It is hard to believe that Angela Lansbury was not the first choice to play Jessica Fletcher in "Murder, She Wrote." CBS offered the role to Jean Stapleton, who declined. With all due respect to the talented Stapleton, only Angela Lansbury ("Gaslight," "The Manchurian Candidate", "Bedknobs And Broomsticks" and Broadway's "Mame", "Gypsy", "Sweeney Todd" and "Blithe Spirit") could have made Jessica such a vital and interesting character. With Lansbury as star, "MSW" became an enormously popular success; running 12 years (1984-1996) and earning Lansbury 12 Emmy nominations. Amazingly, and inexcusably, she never won.
The series begins with a well-crafted 93 minute movie titled "The Murder Of Sherlock Holmes." Jessica's adorable nephew Grady (Michael Horton) sends her murder-mystery manuscript to a publisher. It is published, becomes an instant best-seller, and Jessica becomes a overnight celebrity (Surprise!). A guest is murdered at a costume party, and catching the killer comes at great personal cost to Jessica.
Jessica is an American variation on mystery novelist Agatha Christie and Christie's crime-solving heroine Miss Marple. She lives in the quiet, fictional town of Cabot Cove, Maine. But the series soon sends her off on a series of whirlwind adventures; in such places as Hollywood, Broadway, Washington D.C. and a Mediterrian Island. And everywhere that Jessica goes, a murder occurs. "MSW" employs a gallery of guest stars every episode, who appear as murder suspects and murder victims. Many of the weekly guest stars had previously worked with Lansbury.
Jessica is intelligent, observant, no-nonsense, fearless, and caring and compassionate when she needs to be-- with a strong sense of justice, of course. Her character is best described in the episode "Tough Guys Don't Die." When a judge marvels at her persistence and determination, Jessica modestly replies, "It is not in my nature to leave things undone." Although "Murder" is in the title, the series is, basically, a light-hearted and fun affair; with a great deal of humor thrown in with the suspense.

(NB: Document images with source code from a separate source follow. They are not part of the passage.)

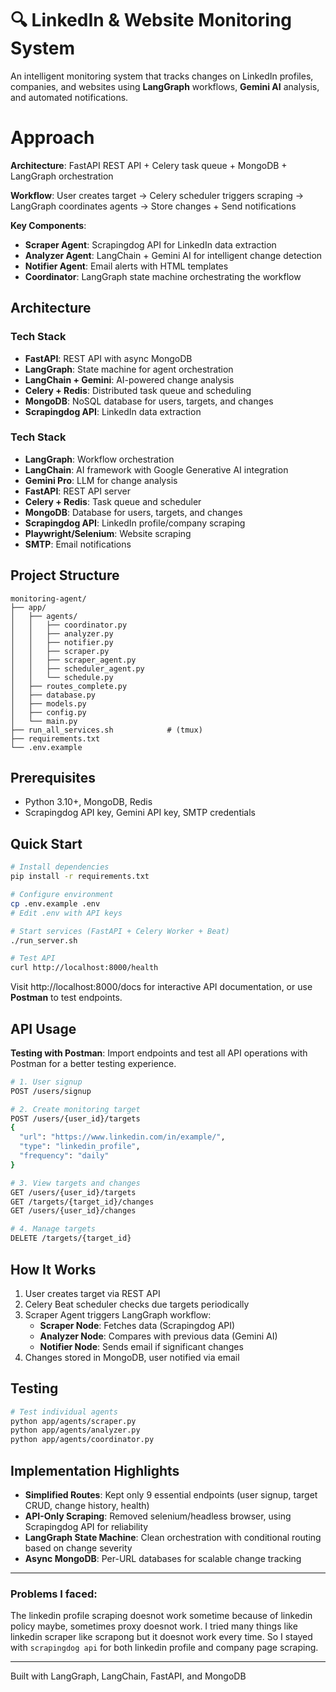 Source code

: # 🔍 LinkedIn & Website Monitoring System

An intelligent monitoring system that tracks changes on LinkedIn profiles, companies, and websites using **LangGraph** workflows, **Gemini AI** analysis, and automated notifications.

# Approach

**Architecture**: FastAPI REST API + Celery task queue + MongoDB + LangGraph orchestration

**Workflow**: User creates target → Celery scheduler triggers scraping → LangGraph coordinates agents → Store changes + Send notifications

**Key Components**:
- **Scraper Agent**: Scrapingdog API for LinkedIn data extraction
- **Analyzer Agent**: LangChain + Gemini AI for intelligent change detection
- **Notifier Agent**: Email alerts with HTML templates
- **Coordinator**: LangGraph state machine orchestrating the workflow

## Architecture

### Tech Stack

- **FastAPI**: REST API with async MongoDB
- **LangGraph**: State machine for agent orchestration
- **LangChain + Gemini**: AI-powered change analysis
- **Celery + Redis**: Distributed task queue and scheduling
- **MongoDB**: NoSQL database for users, targets, and changes
- **Scrapingdog API**: LinkedIn data extraction

### Tech Stack

- **LangGraph**: Workflow orchestration
- **LangChain**: AI framework with Google Generative AI integration
- **Gemini Pro**: LLM for change analysis
- **FastAPI**: REST API server
- **Celery + Redis**: Task queue and scheduler
- **MongoDB**: Database for users, targets, and changes
- **Scrapingdog API**: LinkedIn profile/company scraping
- **Playwright/Selenium**: Website scraping
- **SMTP**: Email notifications

## Project Structure

```
monitoring-agent/
├── app/
│   ├── agents/
│   │   ├── coordinator.py         
│   │   ├── analyzer.py            
│   │   ├── notifier.py            
│   │   ├── scraper.py             
│   │   ├── scraper_agent.py       
│   │   ├── scheduler_agent.py     
│   │   └── schedule.py            
│   ├── routes_complete.py         
│   ├── database.py                
│   ├── models.py                  
│   ├── config.py
│   └── main.py                                   
├── run_all_services.sh            # (tmux)
├── requirements.txt               
└── .env.example                   

```
## Prerequisites

- Python 3.10+, MongoDB, Redis
- Scrapingdog API key, Gemini API key, SMTP credentials

## Quick Start

```bash
# Install dependencies
pip install -r requirements.txt

# Configure environment
cp .env.example .env
# Edit .env with API keys

# Start services (FastAPI + Celery Worker + Beat)
./run_server.sh

# Test API
curl http://localhost:8000/health
```

Visit http://localhost:8000/docs for interactive API documentation, or use **Postman** to test endpoints.

## API Usage

**Testing with Postman**: Import endpoints and test all API operations with Postman for a better testing experience.

```bash
# 1. User signup
POST /users/signup

# 2. Create monitoring target
POST /users/{user_id}/targets
{
  "url": "https://www.linkedin.com/in/example/",
  "type": "linkedin_profile",
  "frequency": "daily"
}

# 3. View targets and changes
GET /users/{user_id}/targets
GET /targets/{target_id}/changes
GET /users/{user_id}/changes

# 4. Manage targets
DELETE /targets/{target_id}
```

## How It Works

1. User creates target via REST API
2. Celery Beat scheduler checks due targets periodically
3. Scraper Agent triggers LangGraph workflow:
   - **Scraper Node**: Fetches data (Scrapingdog API)
   - **Analyzer Node**: Compares with previous data (Gemini AI)
   - **Notifier Node**: Sends email if significant changes
4. Changes stored in MongoDB, user notified via email

## Testing

```bash
# Test individual agents
python app/agents/scraper.py
python app/agents/analyzer.py
python app/agents/coordinator.py

```

## Implementation Highlights

- **Simplified Routes**: Kept only 9 essential endpoints (user signup, target CRUD, change history, health)
- **API-Only Scraping**: Removed selenium/headless browser, using Scrapingdog API for reliability
- **LangGraph State Machine**: Clean orchestration with conditional routing based on change severity
- **Async MongoDB**: Per-URL databases for scalable change tracking

---

### Problems I faced:

The linkedin profile scraping doesnot work sometime because of linkedin policy maybe, sometimes proxy doesnot work. I tried many things like linkedin scraper like scrapong but it doesnot work every time. So I stayed with `scrapingdog api` for both linkedin profile and company page scraping.

---

Built with LangGraph, LangChain, FastAPI, and MongoDB
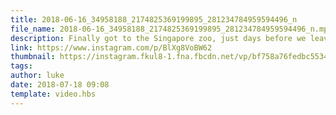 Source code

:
 ```yaml
---
title: 2018-06-16_34958188_2174825369199895_281234784959594496_n
file_name: 2018-06-16_34958188_2174825369199895_281234784959594496_n.mp4
description: Finally got to the Singapore zoo, just days before we leave!
link: https://www.instagram.com/p/BlXg8VoBW62
thumbnail: https://instagram.fkul8-1.fna.fbcdn.net/vp/bf758a76fedbc55347768a61e4c296fc/5C03E1B7/t51.2885-15/sh0.08/e35/s640x640/36626889_229069914482666_6511124675039330304_n.jpg?ig_cache_key=MTgyNjA3MjYxMjgwMDE1MTM3MQ%3D%3D.2
tags: 
author: luke
date: 2018-07-18 09:08
template: video.hbs
---
```

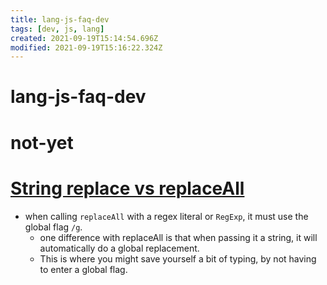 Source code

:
 ```yaml
---
title: lang-js-faq-dev
tags: [dev, js, lang]
created: 2021-09-19T15:14:54.696Z
modified: 2021-09-19T15:16:22.324Z
---
```


# lang-js-faq-dev

# not-yet

# [String replace vs replaceAll](https://stackoverflow.com/questions/67296652)
- when calling `replaceAll` with a regex literal or `RegExp`, it must use the global flag `/g`. 
  - one difference with replaceAll is that when passing it a string, it will automatically do a global replacement. 
  - This is where you might save yourself a bit of typing, by not having to enter a global flag.
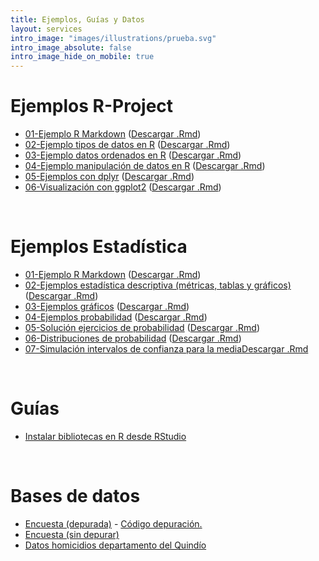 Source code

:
 ```yaml
---
title: Ejemplos, Guías y Datos
layout: services
intro_image: "images/illustrations/prueba.svg"
intro_image_absolute: false
intro_image_hide_on_mobile: true
---
```


# Ejemplos R-Project

- [01-Ejemplo R Markdown](https://rpubs.com/Edimer/742067) ([Descargar .Rmd](/temas/Guides/examples_rproject/ejemplo_rmarkdown.Rmd))
- [02-Ejemplo tipos de datos en R](https://rpubs.com/Edimer/754932) ([Descargar .Rmd](/temas/Guides/examples_rproject/01-tipos-datos.Rmd))
- [03-Ejemplo datos ordenados en R](https://rpubs.com/Edimer/759323) ([Descargar .Rmd](/temas/Guides/examples_rproject/02-Datos-Ordenados.Rmd))
- [04-Ejemplo manipulación de datos en R](https://rpubs.com/Edimer/792751) ([Descargar .Rmd](/temas/Guides/examples_rproject/03-Manejo-datos-dplyr.Rmd))
- [05-Ejemplos con dplyr](https://rpubs.com/Edimer/798751) ([Descargar .Rmd](/temas/Guides/examples_rproject/04-ejemplos-dplyr.Rmd))
- [06-Visualización con ggplot2](https://rpubs.com/Edimer/799561) ([Descargar .Rmd](/temas/Guides/examples_rproject/05-graficos-ggplot2.Rmd))

<br>

# Ejemplos Estadística

- [01-Ejemplo R Markdown](https://rpubs.com/Edimer/740944) ([Descargar .Rmd](/temas/Guides/examples_statistics/ejemplo_rmarkdown.Rmd))
- [02-Ejemplos estadística descriptiva (métricas, tablas y gráficos)](https://rpubs.com/Edimer/750443) ([Descargar .Rmd](/temas/Guides/examples_statistics/01-estad-descriptiva.Rmd))
- [03-Ejemplos gráficos](https://rpubs.com/Edimer/754939) ([Descargar .Rmd](/temas/Guides/examples_statistics/02-Ejemplo-encuesta.Rmd))
- [04-Ejemplos probabilidad](https://rpubs.com/Edimer/761553) ([Descargar .Rmd](/temas/Guides/examples_statistics/03-Probabilidad.Rmd))
- [05-Solución ejercicios de probabilidad](https://rpubs.com/Edimer/798438) ([Descargar .Rmd](/temas/Guides/examples_statistics/04-solucion-probabilidad.Rmd))
- [06-Distribuciones de probabilidad](https://rpubs.com/Edimer/801814) ([Descargar .Rmd](/temas/Guides/examples_statistics/05-distribuciones-probabilidad.Rmd))
- [07-Simulación intervalos de confianza para la media](https://rpubs.com/Edimer/806674)[Descargar .Rmd](/temas/Guides/examples_statistics/06-simulacion-intervalos-media.Rmd)
<br>

# Guías

- [Instalar bibliotecas en R desde RStudio](/temas/Guides/01-InstallPackage.html)

<br>

# Bases de datos

- [Encuesta (depurada)](/temas/data/encuesta_depurada.xlsx) - [Código depuración.](https://rpubs.com/Edimer/744653)
- [Encuesta (sin depurar)](/temas/data/encuesta.xlsx)
- [Datos homicidios departamento del Quindío](/temas/data/homicidios.csv) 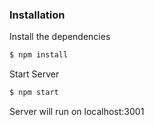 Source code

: 
### Installation

Install the dependencies 

```sh
$ npm install
```

Start Server

```sh
$ npm start
```

Server will run on localhost:3001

In the episode "Hooray For Homicide", Jessica searches for an important clue that went unnoticed by others. A police detective says, "Tell me, Mrs. Fletcher, do you have any theories on Jimmy Hoffa's disappearance?" She replies, "There's no need to be sarcastic." In the episode "Tough Guys Don't Die," disgruntled detective Harry McGraw ("Law And Order's" Jerry Orbach) is not at all happy to have Jessica working with him on a murder case. Harry flippantly suggests that Jessica return to Cabot Cove and her needlepoint. She says, "I tried that and it put me to sleep. That's why I wrote my first book." Harry growls back, "I read your first book and it put me to sleep," Jessica instantly replies, "Well, that's your privlege," as she storms out, refusing to be insulted any further.
There are many memorable episodes. In "Lovers And Other Killers", Jessica travels to Seattle to be a guest lecturer at a university. Her much younger male secretary David (Andrew Stevens) is accused of the murder of a wealthy older woman. The plot goes in some rather interesting directions, and we are never actually sure that David, while not a killer, is not a con-man and a seducer. And is he really attracted to Jessica? Never fear; Jessica doesn't fall for obvious tricks. The episode "We're Off To Kill The Wizard" features a wonderful performance by guest star James Coco as the tyrannical owner of a house of horrors. In "My Johnny Lies Over The Ocean", Jessica pretends to be falling-down drunk in order to catch a killer.
The fan-favorite episode "Murder Takes The Bus" features all the elements of a tight, classic whodunit. Jessica takes a bus ride to Portland, Maine with her friend, the easily flustered Sheriff Amos Tupper ("Happy Days'" Tom Bosley). A thunderstorm erupts, a passenger is murdered. Suspects on this deadly bus trip include Linda Blair ("The Exorcist"), Larry Linville ("M*A*S*H") , Rue McClanahan ("The Golden Girls") and Michael Constantine ("Room 222"). Most of all, though, it is the charismatic Angela Lansbury who makes "Murder, She Wrote" so entertaining.